(Items from a data source)
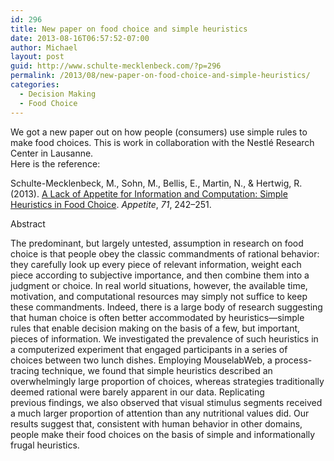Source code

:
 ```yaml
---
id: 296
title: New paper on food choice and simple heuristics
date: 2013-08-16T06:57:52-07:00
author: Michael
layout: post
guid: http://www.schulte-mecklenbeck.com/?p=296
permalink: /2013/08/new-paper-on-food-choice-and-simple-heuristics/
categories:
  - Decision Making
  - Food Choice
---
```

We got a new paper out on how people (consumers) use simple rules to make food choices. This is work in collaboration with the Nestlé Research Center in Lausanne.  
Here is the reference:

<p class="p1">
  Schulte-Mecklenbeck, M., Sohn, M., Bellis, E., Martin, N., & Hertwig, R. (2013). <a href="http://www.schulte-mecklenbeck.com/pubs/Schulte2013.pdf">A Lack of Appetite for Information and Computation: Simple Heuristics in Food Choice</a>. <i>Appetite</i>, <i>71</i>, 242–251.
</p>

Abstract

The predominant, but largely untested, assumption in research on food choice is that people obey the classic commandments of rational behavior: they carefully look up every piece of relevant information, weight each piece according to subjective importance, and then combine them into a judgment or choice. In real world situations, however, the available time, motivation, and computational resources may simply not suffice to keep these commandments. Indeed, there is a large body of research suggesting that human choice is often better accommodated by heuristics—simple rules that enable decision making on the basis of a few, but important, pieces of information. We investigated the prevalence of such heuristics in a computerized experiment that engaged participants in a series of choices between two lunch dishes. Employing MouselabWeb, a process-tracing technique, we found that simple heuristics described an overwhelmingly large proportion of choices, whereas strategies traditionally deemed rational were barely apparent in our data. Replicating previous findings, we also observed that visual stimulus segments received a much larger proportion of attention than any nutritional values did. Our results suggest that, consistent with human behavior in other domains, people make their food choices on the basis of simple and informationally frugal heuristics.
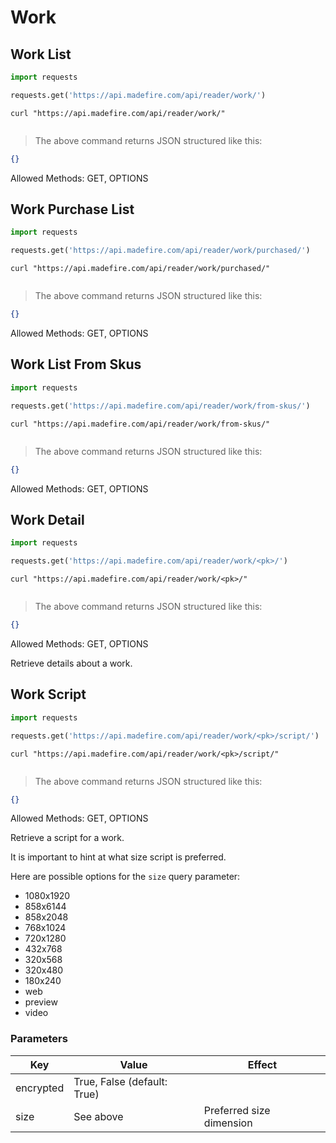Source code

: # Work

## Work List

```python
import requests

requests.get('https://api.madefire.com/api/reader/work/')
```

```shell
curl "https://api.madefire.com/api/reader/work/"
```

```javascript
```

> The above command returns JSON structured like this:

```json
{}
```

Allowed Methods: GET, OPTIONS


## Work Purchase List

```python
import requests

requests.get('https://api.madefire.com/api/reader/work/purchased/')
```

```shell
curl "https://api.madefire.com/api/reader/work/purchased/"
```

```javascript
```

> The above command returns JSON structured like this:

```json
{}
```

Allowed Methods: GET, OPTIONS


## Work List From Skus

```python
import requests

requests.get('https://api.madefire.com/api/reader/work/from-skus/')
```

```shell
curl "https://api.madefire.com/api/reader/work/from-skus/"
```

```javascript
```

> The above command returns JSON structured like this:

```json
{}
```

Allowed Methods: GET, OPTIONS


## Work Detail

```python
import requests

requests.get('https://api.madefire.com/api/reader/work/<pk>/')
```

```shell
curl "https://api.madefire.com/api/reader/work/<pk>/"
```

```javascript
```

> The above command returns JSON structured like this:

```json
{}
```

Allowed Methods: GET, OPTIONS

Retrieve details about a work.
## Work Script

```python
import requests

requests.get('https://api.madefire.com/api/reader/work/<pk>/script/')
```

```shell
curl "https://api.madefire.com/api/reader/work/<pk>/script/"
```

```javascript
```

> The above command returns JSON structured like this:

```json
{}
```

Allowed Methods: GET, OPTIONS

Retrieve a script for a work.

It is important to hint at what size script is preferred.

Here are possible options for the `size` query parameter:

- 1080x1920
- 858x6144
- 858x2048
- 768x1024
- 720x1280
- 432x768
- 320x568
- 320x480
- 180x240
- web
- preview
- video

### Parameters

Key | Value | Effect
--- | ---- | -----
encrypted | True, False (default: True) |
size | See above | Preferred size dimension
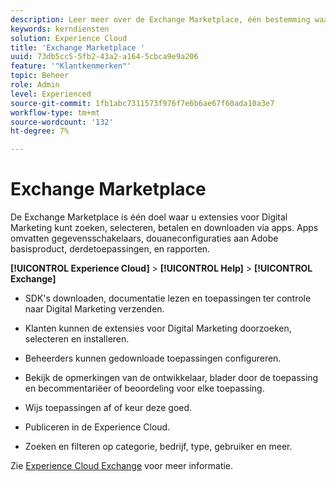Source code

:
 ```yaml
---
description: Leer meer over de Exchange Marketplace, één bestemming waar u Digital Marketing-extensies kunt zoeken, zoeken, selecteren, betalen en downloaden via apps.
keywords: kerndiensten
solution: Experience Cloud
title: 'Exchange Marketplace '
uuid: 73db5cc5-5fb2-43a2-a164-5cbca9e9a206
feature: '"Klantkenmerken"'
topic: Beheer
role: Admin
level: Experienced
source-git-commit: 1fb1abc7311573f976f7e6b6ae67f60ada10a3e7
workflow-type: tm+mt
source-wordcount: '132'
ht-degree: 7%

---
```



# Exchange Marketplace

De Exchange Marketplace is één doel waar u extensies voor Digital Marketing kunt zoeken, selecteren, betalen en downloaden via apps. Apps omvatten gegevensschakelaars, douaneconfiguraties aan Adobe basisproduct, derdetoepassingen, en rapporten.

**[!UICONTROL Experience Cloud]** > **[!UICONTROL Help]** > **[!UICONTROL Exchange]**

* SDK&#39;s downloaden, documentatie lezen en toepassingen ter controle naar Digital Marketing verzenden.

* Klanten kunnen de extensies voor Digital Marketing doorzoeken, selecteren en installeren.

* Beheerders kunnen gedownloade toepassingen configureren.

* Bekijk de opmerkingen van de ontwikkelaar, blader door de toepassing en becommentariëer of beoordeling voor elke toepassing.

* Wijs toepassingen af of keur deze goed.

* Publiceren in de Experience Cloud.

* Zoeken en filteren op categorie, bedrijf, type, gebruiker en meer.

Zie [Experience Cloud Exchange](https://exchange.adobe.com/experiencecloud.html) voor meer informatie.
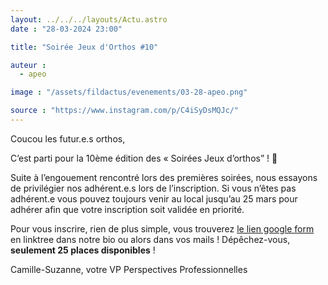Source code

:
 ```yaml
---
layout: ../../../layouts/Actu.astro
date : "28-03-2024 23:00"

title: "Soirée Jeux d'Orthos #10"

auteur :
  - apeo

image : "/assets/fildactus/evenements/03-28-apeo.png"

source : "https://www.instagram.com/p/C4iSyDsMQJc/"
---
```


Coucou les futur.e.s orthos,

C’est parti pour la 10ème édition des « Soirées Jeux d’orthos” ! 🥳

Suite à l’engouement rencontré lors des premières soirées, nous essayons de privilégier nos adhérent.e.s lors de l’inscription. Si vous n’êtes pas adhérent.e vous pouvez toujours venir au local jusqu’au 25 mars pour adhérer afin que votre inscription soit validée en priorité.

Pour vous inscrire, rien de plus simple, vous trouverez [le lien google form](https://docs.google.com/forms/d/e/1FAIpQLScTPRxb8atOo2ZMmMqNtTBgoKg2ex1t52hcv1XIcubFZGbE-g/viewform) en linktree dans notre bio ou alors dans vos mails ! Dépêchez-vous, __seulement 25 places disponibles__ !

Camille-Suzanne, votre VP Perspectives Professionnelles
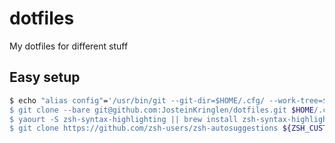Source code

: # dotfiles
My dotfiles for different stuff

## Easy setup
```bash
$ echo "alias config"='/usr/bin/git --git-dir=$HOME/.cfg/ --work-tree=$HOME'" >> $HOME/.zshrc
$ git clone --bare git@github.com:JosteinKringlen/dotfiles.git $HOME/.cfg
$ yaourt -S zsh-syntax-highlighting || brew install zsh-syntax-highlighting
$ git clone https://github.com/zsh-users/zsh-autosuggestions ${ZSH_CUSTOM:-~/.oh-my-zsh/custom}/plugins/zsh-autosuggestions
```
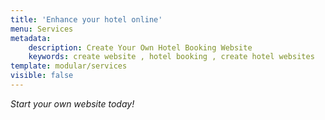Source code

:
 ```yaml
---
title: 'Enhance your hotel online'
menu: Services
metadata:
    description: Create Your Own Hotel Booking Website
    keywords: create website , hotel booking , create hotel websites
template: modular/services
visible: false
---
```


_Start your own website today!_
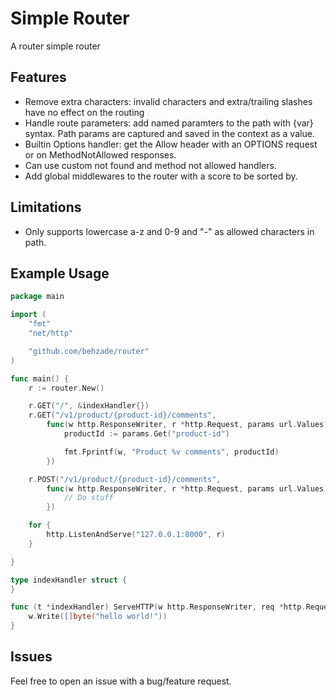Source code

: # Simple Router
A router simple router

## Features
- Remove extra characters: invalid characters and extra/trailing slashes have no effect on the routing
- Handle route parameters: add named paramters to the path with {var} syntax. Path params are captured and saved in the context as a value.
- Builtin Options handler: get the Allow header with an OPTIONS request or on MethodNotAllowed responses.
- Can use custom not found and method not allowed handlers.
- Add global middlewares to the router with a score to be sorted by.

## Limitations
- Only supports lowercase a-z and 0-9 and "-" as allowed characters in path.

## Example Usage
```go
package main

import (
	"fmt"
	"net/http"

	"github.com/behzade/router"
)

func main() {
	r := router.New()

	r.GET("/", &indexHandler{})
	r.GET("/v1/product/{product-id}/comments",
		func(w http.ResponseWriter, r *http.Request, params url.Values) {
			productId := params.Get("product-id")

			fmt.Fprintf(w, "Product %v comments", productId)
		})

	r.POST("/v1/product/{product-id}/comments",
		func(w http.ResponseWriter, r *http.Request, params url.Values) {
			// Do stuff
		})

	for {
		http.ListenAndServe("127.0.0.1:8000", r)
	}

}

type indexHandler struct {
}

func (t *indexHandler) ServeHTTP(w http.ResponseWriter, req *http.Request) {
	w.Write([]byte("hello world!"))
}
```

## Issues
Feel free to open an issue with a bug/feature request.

## What this task involves
Please give an exact copy of the lines above, beginning with the line containing "# Exchange Marketplace" and running through the line containing "Digital Marketing verzenden.", and of no other lines.

## Exercise solution
# Exchange Marketplace

De Exchange Marketplace is één doel waar u extensies voor Digital Marketing kunt zoeken, selecteren, betalen en downloaden via apps. Apps omvatten gegevensschakelaars, douaneconfiguraties aan Adobe basisproduct, derdetoepassingen, en rapporten.

**[!UICONTROL Experience Cloud]** > **[!UICONTROL Help]** > **[!UICONTROL Exchange]**

* SDK&#39;s downloaden, documentatie lezen en toepassingen ter controle naar Digital Marketing verzenden.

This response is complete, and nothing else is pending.